* [Exercise aim] Where the word "crud" shows up in the entries below, please copy the whole line.

· · · · ·

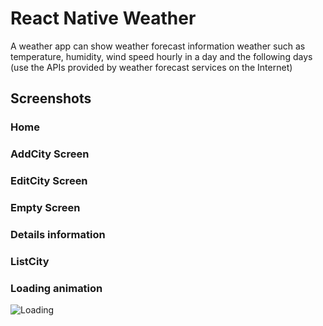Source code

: # React Native Weather
  A weather app can show weather forecast information weather such as temperature, humidity, wind speed hourly in a day and the following days (use the APIs provided by weather forecast services on the Internet)
## Screenshots
### Home
### AddCity Screen
### EditCity Screen
### Empty Screen
### Details information
### ListCity
### Loading animation
![Loading](https://lottiefiles.com/76622-weather)
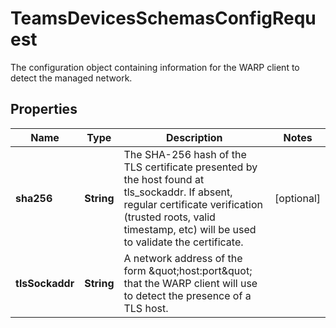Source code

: 

# TeamsDevicesSchemasConfigRequest

The configuration object containing information for the WARP client to detect the managed network.

## Properties

| Name | Type | Description | Notes |
|------------ | ------------- | ------------- | -------------|
|**sha256** | **String** | The SHA-256 hash of the TLS certificate presented by the host found at tls_sockaddr. If absent, regular certificate verification (trusted roots, valid timestamp, etc) will be used to validate the certificate. |  [optional] |
|**tlsSockaddr** | **String** | A network address of the form \&quot;host:port\&quot; that the WARP client will use to detect the presence of a TLS host. |  |




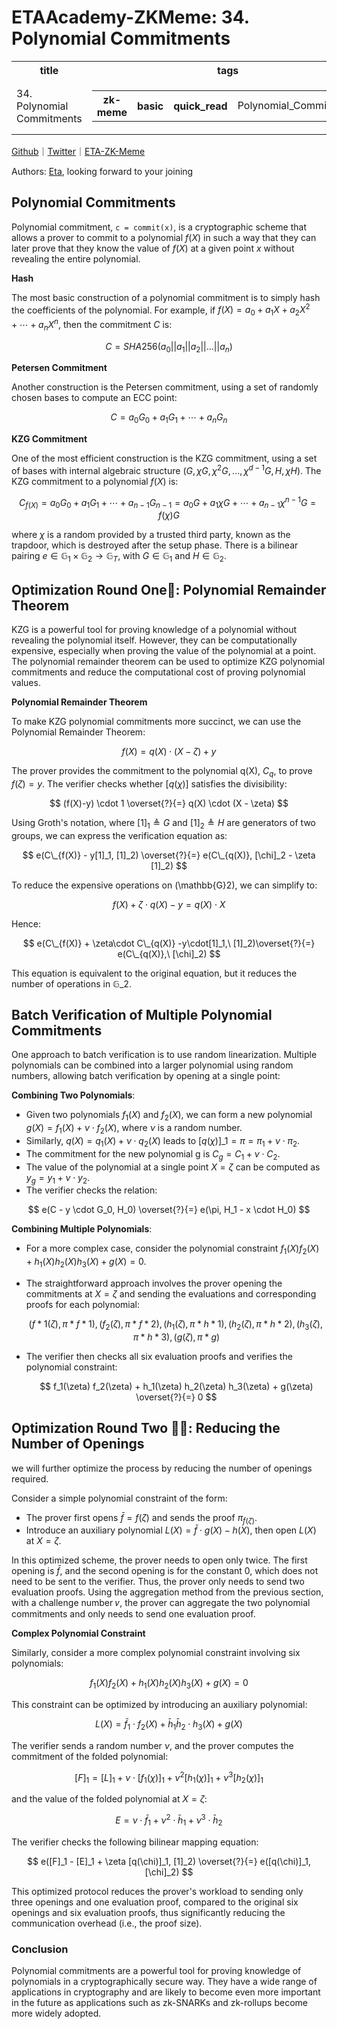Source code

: # ETAAcademy-ZKMeme: 34. Polynomial Commitments

<table>
  <tr>
    <th>title</th>
    <th>tags</th>
  </tr>
  <tr>
    <td>34. Polynomial Commitments</td>
    <td>
      <table>
        <tr>
          <th>zk-meme</th>
          <th>basic</th>
          <th>quick_read</th>
          <td>Polynomial_Commitments</td>
        </tr>
      </table>
    </td>
  </tr>
</table>

[Github](https://github.com/ETAAcademy)｜[Twitter](https://twitter.com/ETAAcademy)｜[ETA-ZK-Meme](https://github.com/ETAAcademy/ETAAcademy-ZK-Meme)

Authors: [Eta](https://twitter.com/pwhattie), looking forward to your joining

## Polynomial Commitments

Polynomial commitment, `c = commit(x)`, is a cryptographic scheme that allows a prover to commit to a polynomial $f(X)$ in such a way that they can later prove that they know the value of $f(X)$ at a given point $x$ without revealing the entire polynomial.

**Hash**

The most basic construction of a polynomial commitment is to simply hash the coefficients of the polynomial. For example, if $f(X) = a_0 + a_1X + a_2X^2 + \cdots + a_nX^n$, then the commitment $C$ is:

$$
C = SHA256(a_0 || a_1 || a_2 || ... || a_n)
$$

**Petersen Commitment**

Another construction is the Petersen commitment, using a set of randomly chosen bases to compute an ECC point:

$$
C = a_0 G_0 + a_1 G_1 + \cdots + a_n G_n
$$

**KZG Commitment**

One of the most efficient construction is the KZG commitment, using a set of bases with internal algebraic structure $(G, \chi G, \chi^2G, \ldots, \chi^{d-1}G, H, \chi H)$. The KZG commitment to a polynomial $f(X)$ is:

$$
C_{f(X)} = a_0 G_0 + a_1  G_1 + \cdots + a_{n-1} G_{n-1}
= a_0  G + a_1 \chi G + \cdots + a_{n-1}\chi^{n-1} G
= f(\chi) G
$$

where $\chi$ is a random provided by a trusted third party, known as the trapdoor, which is destroyed after the setup phase. There is a bilinear pairing $e\in \mathbb{G}_1\times\mathbb{G}_2\to \mathbb{G}_T$, with $G\in \mathbb{G}_1$ and $H\in \mathbb{G}_2.$

## Optimization Round One🍄: Polynomial Remainder Theorem

KZG is a powerful tool for proving knowledge of a polynomial without revealing the polynomial itself. However, they can be computationally expensive, especially when proving the value of the polynomial at a point. The polynomial remainder theorem can be used to optimize KZG polynomial commitments and reduce the computational cost of proving polynomial values.

**Polynomial Remainder Theorem**

To make KZG polynomial commitments more succinct, we can use the Polynomial Remainder Theorem:

$$
f(X) = q(X) \cdot (X - \zeta) + y
$$

The prover provides the commitment to the polynomial q(X), $C_q,$ to prove $f(\zeta) = y$. The verifier checks whether $[q(\chi)]$ satisfies the divisibility:

$$
(f(X)-y) \cdot 1 \overset{?}{=} q(X) \cdot (X - \zeta)
$$

Using Groth's notation, where $[1]_1 \triangleq G$ and $[1]_2 \triangleq H$ are generators of two groups, we can express the verification equation as:

$$
e(C\_{f(X)} - y[1]_1, [1]_2) \overset{?}{=} e(C\_{q(X)}, [\chi]_2 - \zeta [1]_2)
$$

To reduce the expensive operations on \(\mathbb{G}2\), we can simplify to:

$$
f(X) + \zeta \cdot q(X) - y = q(X) \cdot X
$$

Hence:

$$
e(C\_{f(X)} + \zeta\cdot C\_{q(X)} -y\cdot[1]_1,\ [1]_2)\overset{?}{=} e(C\_{q(X)},\  [\chi]_2)
$$

This equation is equivalent to the original equation, but it reduces the number of operations in $\mathbb{G}\_2$.

## Batch Verification of Multiple Polynomial Commitments

One approach to batch verification is to use random linearization. Multiple polynomials can be combined into a larger polynomial using random numbers, allowing batch verification by opening at a single point:

**Combining Two Polynomials**:

- Given two polynomials $f_1(X)$ and $f_2(X)$, we can form a new polynomial $g(X) = f_1(X) + \nu \cdot f_2(X),$ where $\nu$ is a random number.
- Similarly, $q(X) = q_1(X) + \nu \cdot q_2(X)$ leads to $[q(\chi)]\_1 = \pi = \pi_1 + \nu \cdot \pi_2.$
- The commitment for the new polynomial g is $C_g = C_1 + \nu \cdot C_2.$
- The value of the polynomial at a single point $X = \zeta$ can be computed as $y_g = y_1 + \nu \cdot y_2.$
- The verifier checks the relation:

$$
  e(C - y \cdot G_0, H_0) \overset{?}{=} e(\pi, H_1 - x \cdot H_0)
$$

**Combining Multiple Polynomials**:

- For a more complex case, consider the polynomial constraint $f_1(X) f_2(X) + h_1(X) h_2(X) h_3(X) + g(X) = 0.$
- The straightforward approach involves the prover opening the commitments at $X = \zeta$ and sending the evaluations and corresponding proofs for each polynomial:

  $$
  (f*1(\zeta), \pi*{f*1}), (f_2(\zeta), \pi*{f*2}), (h_1(\zeta), \pi*{h*1}), (h_2(\zeta), \pi*{h*2}), (h_3(\zeta), \pi*{h*3}), (g(\zeta), \pi*{g})
  $$

- The verifier then checks all six evaluation proofs and verifies the polynomial constraint:

  $$
  f_1(\zeta) f_2(\zeta) + h_1(\zeta) h_2(\zeta) h_3(\zeta) + g(\zeta) \overset{?}{=} 0
  $$

## Optimization Round Two 🍄🏰: Reducing the Number of Openings

we will further optimize the process by reducing the number of openings required.

Consider a simple polynomial constraint of the form:

- The prover first opens $\bar{f} = f(\zeta)$ and sends the proof $\pi_{f(\zeta)}.$
- Introduce an auxiliary polynomial $L(X) = \bar{f} \cdot g(X) - h(X),$ then open $L(X)$ at $X = \zeta.$

In this optimized scheme, the prover needs to open only twice. The first opening is $\bar{f},$ and the second opening is for the constant 0, which does not need to be sent to the verifier. Thus, the prover only needs to send two evaluation proofs. Using the aggregation method from the previous section, with a challenge number 𝜈, the prover can aggregate the two polynomial commitments and only needs to send one evaluation proof.

**Complex Polynomial Constraint**

Similarly, consider a more complex polynomial constraint involving six polynomials:

$$
f_1(X) f_2(X) + h_1(X) h_2(X) h_3(X) + g(X) = 0
$$

This constraint can be optimized by introducing an auxiliary polynomial:

$$
L(X) = \bar{f}_1 ⋅ f_2(X) + \bar{h}_1 \bar{h}_2 ⋅ h_3(X) + g(X)
$$

The verifier sends a random number $\nu$, and the prover computes the commitment of the folded polynomial:

$$
[F]_1 = [L]_1 + \nu ⋅ [f_1(\chi)]_1 + \nu^2 [h_1(\chi)]_1 + \nu^3 [h_2(\chi)]_1
$$

and the value of the folded polynomial at $X = \zeta$:

$$
E = \nu ⋅ \bar{f}_1 + \nu^2 ⋅ \bar{h}_1 + \nu^3 ⋅ \bar{h}_2
$$

The verifier checks the following bilinear mapping equation:

$$
e([F]_1 - [E]_1 + \zeta [q(\chi)]_1, [1]_2) \overset{?}{=} e([q(\chi)]_1, [\chi]_2)
$$

This optimized protocol reduces the prover's workload to sending only three openings and one evaluation proof, compared to the original six openings and six evaluation proofs, thus significantly reducing the communication overhead (i.e., the proof size).

### Conclusion

Polynomial commitments are a powerful tool for proving knowledge of polynomials in a cryptographically secure way. They have a wide range of applications in cryptography and are likely to become even more important in the future as applications such as zk-SNARKs and zk-rollups become more widely adopted.
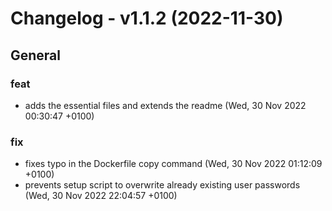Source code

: # Changelog - v1.1.2 (2022-11-30)

## General

### feat

- adds the essential files and extends the readme (Wed, 30 Nov 2022 00:30:47 +0100)

### fix

- fixes typo in the Dockerfile copy command (Wed, 30 Nov 2022 01:12:09 +0100)
- prevents setup script to overwrite already existing user passwords (Wed, 30 Nov 2022 22:04:57 +0100)
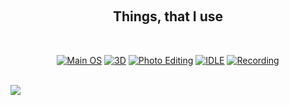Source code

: <!-- This was inspired by https://github.com/Akascape -->
<!-- KACPER OS image was created using the "Minecraft Title Generator" plugin for Blockbench by Ewan Howell > https://www.youtube.com/@EwanHowell -->
<!-- The font used in KACPER OS image is owned by Mine-imator-->
<!-- ![logo](image.png) -->
<br> <h2 align="center">Things, that I use</h2>
<br> <p align="center"> 
[![Main OS](https://img.shields.io/badge/OS-Windows_11-informational?style=flat&logo=Microsoft&logoColor=blue&color=1bdce3)](https://pl.wikipedia.org/wiki/Windows_10)
[![3D](https://img.shields.io/badge/VFX/3D-Blender-informational?style=flat&logo=blender&logoColor=orange&color=f86604)](https://www.blender.org/)
[![Photo Editing](https://img.shields.io/badge/Photo-Gimp-informational?style=flat&logo=gimp&color=2bbc8a)](https://www.gimp.org/)
[![IDLE](https://img.shields.io/badge/IDLE-VS_Code-informational?style=flat&logo=VisualStudioCode&logoColor=lightblue&color=blue)](https://code.visualstudio.com/)
[![Recording](https://img.shields.io/badge/Recording-OBS-informational?style=flat&logo=OBSStudio&color=0024ff)](https://obsproject.com/)
</p><br>
<img align="center" src="https://github-readme-stats.vercel.app/api?username=Kacper-OS&theme=github_dark">
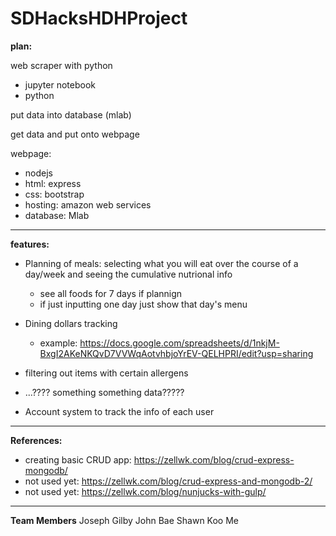 # SDHacksHDHProject

**plan:**

web scraper with python
* jupyter notebook
* python

put data into database (mlab)

get data and put onto webpage

webpage:
* nodejs
* html: express
* css: bootstrap
* hosting: amazon web services
* database: Mlab

---------------------------------------------------------------------------------------------------------------
**features:**
* Planning of meals: selecting what you will eat over the course of a day/week and seeing the cumulative nutrional info
  * see all foods for 7 days if plannign
  * if just inputting one day just show that day's menu
* Dining dollars tracking
  * example: https://docs.google.com/spreadsheets/d/1nkjM-BxgI2AKeNKQvD7VVWqAotvhbjoYrEV-QELHPRI/edit?usp=sharing
* filtering out items with certain allergens
* ...???? something something data?????

* Account system to track the info of each user

---------------------------------------------------------------------------------------------------------------
**References:**
* creating basic CRUD app: https://zellwk.com/blog/crud-express-mongodb/
* not used yet: https://zellwk.com/blog/crud-express-and-mongodb-2/
* not used yet: https://zellwk.com/blog/nunjucks-with-gulp/
---------------------------------------------------------------------------------------------------------------
**Team Members**
Joseph Gilby
John Bae
Shawn Koo
Me
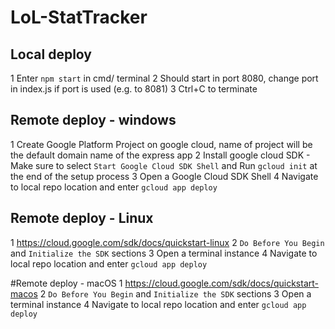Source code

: # LoL-StatTracker

## Local deploy
1 Enter `npm start` in cmd/ terminal
2 Should start in port 8080, change port in index.js if port is used (e.g. to 8081) 
3 Ctrl+C to terminate

## Remote deploy - windows
1 Create Google Platform Project on google cloud, name of project will be the default domain name of the express app
2 Install google cloud SDK - Make sure to select `Start Google Cloud SDK Shell` and Run `gcloud init` at the end of the setup process
3 Open a Google Cloud SDK Shell
4 Navigate to local repo location and enter `gcloud app deploy`

## Remote deploy - Linux
1 https://cloud.google.com/sdk/docs/quickstart-linux
2 `Do Before You Begin` and `Initialize the SDK` sections
3 Open a terminal instance
4 Navigate to local repo location and enter `gcloud app deploy`

#Remote deploy - macOS
1 https://cloud.google.com/sdk/docs/quickstart-macos
2 `Do Before You Begin` and `Initialize the SDK` sections
3 Open a terminal instance
4 Navigate to local repo location and enter `gcloud app deploy`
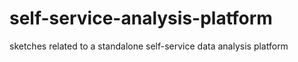 # self-service-analysis-platform
sketches related to a standalone self-service data analysis platform
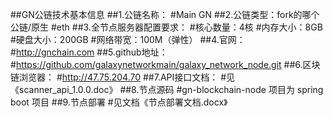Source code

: ##GN公链技术基本信息
##1.公链名称：
#Main GN
##2.公链类型：fork的哪个公链/原生
#eth
##3.全节点服务器配置要求： 
#核心数量：4核
#内存大小：8GB
#硬盘大小：200GB
#网络带宽：100M（弹性）
##4.官网：
#http://gnchain.com
##5.github地址：
#https://github.com/galaxynetworkmain/galaxy_network_node.git
##6.区块链浏览器： 
#http://47.75.204.70
##7.API接口文档： 
#见《scanner_api_1.0.0.doc》
##8.节点源码
#gn-blockchain-node 项目为 spring boot 项目
##9.节点部署
#见文档《节点部署文档.docx》

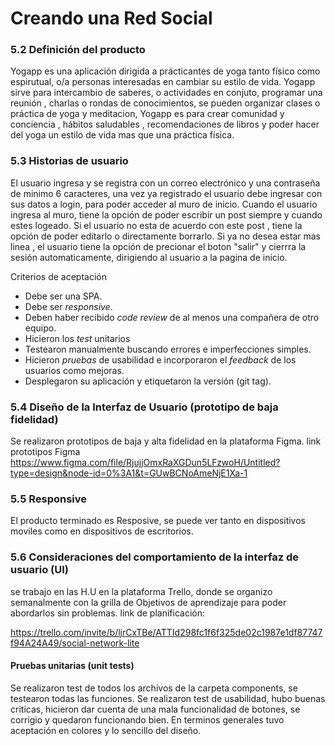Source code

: # Creando una Red Social

### 5.2 Definición del producto
 
Yogapp es una aplicación dirigida a prácticantes de yoga tanto físico como espirutual, o/a personas interesadas en cambiar su estilo de vida.
Yogapp sirve para intercambio de saberes, o actividades en conjuto, programar una reunión , charlas o rondas de conocimientos, se pueden organizar clases o práctica de yoga y meditacion, Yogapp es para crear comunidad y conciencia , hábitos saludables , recomendaciones de libros y poder hacer del yoga un estilo de vida mas que una práctica física.


### 5.3 Historias de usuario
El usuario ingresa y se registra con un correo electrónico y una contraseña de minimo 6 caracteres, una vez ya registrado el usuario debe ingresar con sus datos a login, para poder acceder al muro de inicio.
Cuando el usuario ingresa al muro, tiene la opción de poder escribir un post siempre y cuando estes logeado. Si el usuario no esta de acuerdo con este post , tiene la opción de poder editarlo o directamente borrarlo.
Si ya no desea estar mas linea , el usuario tiene la opción de precionar el boton "salir" y cierrra la sesión automaticamente, dirigiendo al usuario a la pagina de inicio.

Criterios de aceptación
  - Debe ser una SPA.
  - Debe ser _responsive_.
  - Deben haber recibido _code review_ de al menos una compañera de otro equipo.
  - Hicieron los _test_ unitarios
  - Testearon manualmente buscando errores e imperfecciones simples.
  - Hicieron _pruebas_ de usabilidad e incorporaron el _feedback_ de los
    usuarios como mejoras.
  - Desplegaron su aplicación y etiquetaron la versión (git tag).

### 5.4 Diseño de la Interfaz de Usuario (prototipo de baja fidelidad)
Se realizaron prototipos de baja y alta fidelidad en la plataforma Figma.
link prototipos Figma
https://www.figma.com/file/RjujjOmxRaXGDun5LFzwoH/Untitled?type=design&node-id=0%3A1&t=GUwBCNoAmeNjE1Xa-1

### 5.5 Responsive
El producto terminado es Resposive, se puede ver tanto en dispositivos moviles como en dispositivos de escritorios.

### 5.6 Consideraciones del comportamiento de la interfaz de usuario (UI)

se trabajo en las H.U en la plataforma Trello, donde se organizo semanalmente con la grilla de Objetivos de aprendizaje para poder abordarlos sin problemas.
link de planificación:

https://trello.com/invite/b/ljrCxTBe/ATTId298fc1f6f325de02c1987e1df87747f94A24A49/social-network-lite

#### Pruebas unitarias (unit tests)
Se realizaron test de todos los archivos de la carpeta components, se testearon todas las funciones.
Se realizaron test de usabilidad, hubo buenas criticas, hicieron dar cuenta de una mala funcionalidad de botones, se corrigio y quedaron funcionando bien. En terminos generales tuvo aceptación en colores y lo sencillo del diseño.
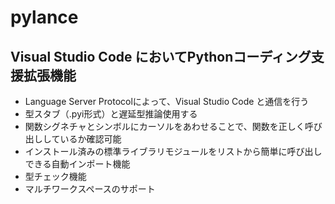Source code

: # pylance

## Visual Studio Code においてPythonコーディング支援拡張機能

* Language Server Protocolによって、Visual Studio Code と通信を行う
* 型スタブ（.pyi形式）と遅延型推論使用する
* 関数シグネチャとシンボルにカーソルをあわせることで、関数を正しく呼び出ししているか確認可能
* インストール済みの標準ライブラリモジュールをリストから簡単に呼び出しできる自動インポート機能
* 型チェック機能
* マルチワークスペースのサポート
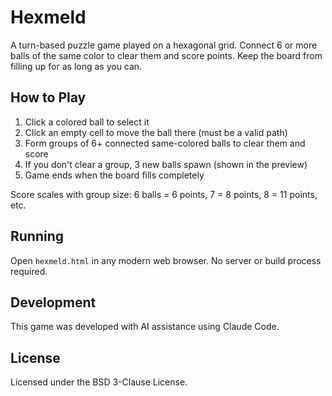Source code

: # Hexmeld

A turn-based puzzle game played on a hexagonal grid. Connect 6 or more balls of the same color to clear them and score points. Keep the board from filling up for as long as you can.

## How to Play

1. Click a colored ball to select it
2. Click an empty cell to move the ball there (must be a valid path)
3. Form groups of 6+ connected same-colored balls to clear them and score
4. If you don't clear a group, 3 new balls spawn (shown in the preview)
5. Game ends when the board fills completely

Score scales with group size: 6 balls = 6 points, 7 = 8 points, 8 = 11 points, etc.

## Running

Open `hexmeld.html` in any modern web browser. No server or build process required.

## Development

This game was developed with AI assistance using Claude Code.

## License

Licensed under the BSD 3-Clause License.
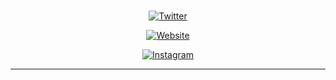 <div align="center">

</br>

[![Twitter](https://img.shields.io/twitter/follow/nodescommunity?style=for-the-badge&labelColor=gray&color=ae73fa&logo=twitter&logoColor=white&label=follow)](https://twitter.com/nodescommunity)

[![Website](https://img.shields.io/website?down_color=lightgrey&down_message=offline&label=Nodescommunity&logo=nodescommunity&style=social&up_color=orange&up_message=online&url=https%3A%2F%2Fnodescommunity.id)](https://nodescommunity.id)


[![Instagram](https://img.shields.io/badge/Instagram-E4405F?style=for-the-badge&logo=instagram&logoColor=white)](https://www.instagram.com/nodescommunity.id/)


---

<br />


</div>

· · · · ·

* [Response area]
* creating basic CRUD app: https://zellwk.com/blog/crud-express-mongodb/
* not used yet: https://zellwk.com/blog/crud-express-and-mongodb-2/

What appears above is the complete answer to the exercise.